══ Given data ══
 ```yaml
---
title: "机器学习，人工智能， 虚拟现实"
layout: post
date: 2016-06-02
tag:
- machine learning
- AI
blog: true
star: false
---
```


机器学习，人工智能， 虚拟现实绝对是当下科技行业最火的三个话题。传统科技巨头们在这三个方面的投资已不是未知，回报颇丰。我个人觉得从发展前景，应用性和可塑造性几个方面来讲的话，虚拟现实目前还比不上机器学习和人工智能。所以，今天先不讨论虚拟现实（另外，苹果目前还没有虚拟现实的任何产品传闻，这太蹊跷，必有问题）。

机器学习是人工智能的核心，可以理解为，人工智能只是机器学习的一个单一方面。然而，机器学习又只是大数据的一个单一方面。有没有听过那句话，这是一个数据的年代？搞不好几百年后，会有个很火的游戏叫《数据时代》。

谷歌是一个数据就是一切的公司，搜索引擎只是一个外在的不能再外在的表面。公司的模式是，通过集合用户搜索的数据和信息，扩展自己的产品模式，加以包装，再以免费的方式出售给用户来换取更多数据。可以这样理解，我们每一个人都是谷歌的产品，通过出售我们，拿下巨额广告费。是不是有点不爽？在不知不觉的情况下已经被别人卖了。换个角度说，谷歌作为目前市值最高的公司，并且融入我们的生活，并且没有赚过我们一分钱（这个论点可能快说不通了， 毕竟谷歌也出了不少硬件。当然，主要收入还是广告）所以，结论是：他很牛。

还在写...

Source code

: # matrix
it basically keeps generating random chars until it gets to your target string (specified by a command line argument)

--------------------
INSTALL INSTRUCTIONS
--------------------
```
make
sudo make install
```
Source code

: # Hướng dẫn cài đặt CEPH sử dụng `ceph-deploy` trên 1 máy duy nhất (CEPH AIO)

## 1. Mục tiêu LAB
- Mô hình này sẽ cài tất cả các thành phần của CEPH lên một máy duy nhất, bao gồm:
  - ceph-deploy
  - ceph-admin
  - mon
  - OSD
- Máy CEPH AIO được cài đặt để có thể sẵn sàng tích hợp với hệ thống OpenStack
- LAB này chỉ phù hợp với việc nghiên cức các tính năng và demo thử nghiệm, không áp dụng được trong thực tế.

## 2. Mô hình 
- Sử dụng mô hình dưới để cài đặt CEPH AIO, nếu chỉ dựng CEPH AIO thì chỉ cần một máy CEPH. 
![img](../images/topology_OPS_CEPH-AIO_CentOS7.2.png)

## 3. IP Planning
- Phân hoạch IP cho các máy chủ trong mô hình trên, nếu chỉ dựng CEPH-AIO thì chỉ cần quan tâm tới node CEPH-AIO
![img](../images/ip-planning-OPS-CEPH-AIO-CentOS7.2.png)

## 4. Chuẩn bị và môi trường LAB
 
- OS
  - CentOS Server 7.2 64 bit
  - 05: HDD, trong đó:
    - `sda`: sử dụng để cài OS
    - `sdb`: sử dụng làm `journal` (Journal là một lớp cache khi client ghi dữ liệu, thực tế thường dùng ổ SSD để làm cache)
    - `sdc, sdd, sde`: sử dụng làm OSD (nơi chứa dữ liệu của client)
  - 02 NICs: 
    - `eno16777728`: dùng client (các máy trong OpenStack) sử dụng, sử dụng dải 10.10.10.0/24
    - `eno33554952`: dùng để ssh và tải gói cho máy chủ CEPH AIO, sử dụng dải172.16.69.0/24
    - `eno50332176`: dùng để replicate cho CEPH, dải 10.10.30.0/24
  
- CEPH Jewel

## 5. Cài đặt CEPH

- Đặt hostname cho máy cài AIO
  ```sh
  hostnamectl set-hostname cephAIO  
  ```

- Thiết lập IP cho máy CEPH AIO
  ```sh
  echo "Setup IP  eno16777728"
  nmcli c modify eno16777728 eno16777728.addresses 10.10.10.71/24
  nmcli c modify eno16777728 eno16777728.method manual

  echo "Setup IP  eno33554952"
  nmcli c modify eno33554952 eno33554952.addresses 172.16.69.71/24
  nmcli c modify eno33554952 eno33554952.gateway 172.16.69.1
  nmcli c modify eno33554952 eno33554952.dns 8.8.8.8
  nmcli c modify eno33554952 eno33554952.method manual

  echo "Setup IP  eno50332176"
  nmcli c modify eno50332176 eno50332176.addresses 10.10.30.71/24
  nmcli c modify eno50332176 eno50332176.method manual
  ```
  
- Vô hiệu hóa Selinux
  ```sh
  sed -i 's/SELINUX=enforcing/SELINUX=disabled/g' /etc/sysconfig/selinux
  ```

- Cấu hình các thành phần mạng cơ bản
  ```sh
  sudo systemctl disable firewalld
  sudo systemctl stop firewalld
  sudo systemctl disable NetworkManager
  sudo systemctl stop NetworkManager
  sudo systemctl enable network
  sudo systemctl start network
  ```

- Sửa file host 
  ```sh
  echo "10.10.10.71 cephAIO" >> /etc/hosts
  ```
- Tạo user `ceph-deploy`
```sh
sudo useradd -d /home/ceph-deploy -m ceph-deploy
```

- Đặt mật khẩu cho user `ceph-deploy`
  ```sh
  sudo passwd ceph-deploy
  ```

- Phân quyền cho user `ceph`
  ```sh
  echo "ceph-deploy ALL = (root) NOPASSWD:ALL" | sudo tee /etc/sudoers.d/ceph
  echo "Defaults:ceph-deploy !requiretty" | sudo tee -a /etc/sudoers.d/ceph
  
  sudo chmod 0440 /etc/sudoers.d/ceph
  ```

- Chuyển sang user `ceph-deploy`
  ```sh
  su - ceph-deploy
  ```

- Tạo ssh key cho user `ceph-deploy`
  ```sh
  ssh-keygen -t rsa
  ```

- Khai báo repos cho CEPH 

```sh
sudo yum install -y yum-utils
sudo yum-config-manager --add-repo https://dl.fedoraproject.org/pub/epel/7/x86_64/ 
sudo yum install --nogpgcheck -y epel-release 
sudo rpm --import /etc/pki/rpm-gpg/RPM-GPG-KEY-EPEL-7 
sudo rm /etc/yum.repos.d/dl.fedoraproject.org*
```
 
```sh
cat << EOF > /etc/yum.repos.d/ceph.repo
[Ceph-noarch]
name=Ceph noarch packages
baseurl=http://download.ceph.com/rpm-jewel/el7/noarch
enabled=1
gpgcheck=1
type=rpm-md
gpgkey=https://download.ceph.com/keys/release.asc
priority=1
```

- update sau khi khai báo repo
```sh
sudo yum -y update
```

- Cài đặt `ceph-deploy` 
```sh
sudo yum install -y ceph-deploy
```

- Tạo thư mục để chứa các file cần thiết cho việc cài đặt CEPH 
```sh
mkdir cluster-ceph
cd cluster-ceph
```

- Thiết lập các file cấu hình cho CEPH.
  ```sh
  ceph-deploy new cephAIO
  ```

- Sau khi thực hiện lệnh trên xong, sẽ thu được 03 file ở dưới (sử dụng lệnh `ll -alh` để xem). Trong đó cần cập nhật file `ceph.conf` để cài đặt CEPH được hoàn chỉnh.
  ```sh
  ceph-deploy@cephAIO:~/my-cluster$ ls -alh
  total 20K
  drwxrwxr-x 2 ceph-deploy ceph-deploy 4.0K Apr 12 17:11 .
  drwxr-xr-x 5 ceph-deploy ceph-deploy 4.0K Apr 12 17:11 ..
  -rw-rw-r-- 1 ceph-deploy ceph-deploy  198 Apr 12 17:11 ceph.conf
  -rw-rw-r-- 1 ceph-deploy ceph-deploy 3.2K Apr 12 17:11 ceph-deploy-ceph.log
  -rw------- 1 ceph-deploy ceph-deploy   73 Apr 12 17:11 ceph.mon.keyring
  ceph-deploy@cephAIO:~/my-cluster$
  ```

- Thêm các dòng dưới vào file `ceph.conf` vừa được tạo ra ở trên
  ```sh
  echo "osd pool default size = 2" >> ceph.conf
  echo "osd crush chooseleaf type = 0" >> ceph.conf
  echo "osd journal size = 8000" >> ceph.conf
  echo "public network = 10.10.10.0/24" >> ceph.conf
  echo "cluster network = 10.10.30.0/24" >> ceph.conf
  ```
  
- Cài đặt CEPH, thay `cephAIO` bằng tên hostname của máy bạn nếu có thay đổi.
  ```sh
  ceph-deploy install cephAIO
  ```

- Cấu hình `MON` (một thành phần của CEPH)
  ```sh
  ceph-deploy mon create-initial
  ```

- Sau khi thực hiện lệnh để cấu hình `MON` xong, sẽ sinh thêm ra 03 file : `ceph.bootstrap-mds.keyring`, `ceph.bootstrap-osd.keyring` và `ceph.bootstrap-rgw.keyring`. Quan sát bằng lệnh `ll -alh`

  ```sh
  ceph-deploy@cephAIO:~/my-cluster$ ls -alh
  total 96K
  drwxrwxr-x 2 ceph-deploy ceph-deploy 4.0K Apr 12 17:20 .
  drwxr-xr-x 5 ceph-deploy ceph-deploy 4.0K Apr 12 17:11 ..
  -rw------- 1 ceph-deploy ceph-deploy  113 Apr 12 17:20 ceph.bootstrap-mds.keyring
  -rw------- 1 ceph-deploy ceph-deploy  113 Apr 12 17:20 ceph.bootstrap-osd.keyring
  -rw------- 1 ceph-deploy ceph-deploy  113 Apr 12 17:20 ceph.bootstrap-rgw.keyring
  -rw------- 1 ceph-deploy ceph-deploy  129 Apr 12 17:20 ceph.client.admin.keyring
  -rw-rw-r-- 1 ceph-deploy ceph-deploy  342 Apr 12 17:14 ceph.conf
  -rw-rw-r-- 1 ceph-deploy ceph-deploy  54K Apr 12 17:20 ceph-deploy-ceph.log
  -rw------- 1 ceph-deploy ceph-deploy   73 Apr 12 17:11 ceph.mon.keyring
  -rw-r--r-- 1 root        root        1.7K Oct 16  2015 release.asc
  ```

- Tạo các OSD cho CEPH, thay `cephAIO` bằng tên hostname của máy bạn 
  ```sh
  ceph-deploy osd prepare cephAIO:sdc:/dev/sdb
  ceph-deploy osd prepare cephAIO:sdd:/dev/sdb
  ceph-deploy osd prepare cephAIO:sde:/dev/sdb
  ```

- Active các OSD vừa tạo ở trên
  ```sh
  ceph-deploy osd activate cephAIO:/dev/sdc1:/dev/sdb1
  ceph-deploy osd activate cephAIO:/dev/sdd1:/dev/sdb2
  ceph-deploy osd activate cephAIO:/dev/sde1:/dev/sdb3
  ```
═══
Aim of the task: Each line of the entries above that has the word "download" is to be copied.

Result of this exercise:
baseurl=http://download.ceph.com/rpm-jewel/el7/noarch
gpgkey=https://download.ceph.com/keys/release.asc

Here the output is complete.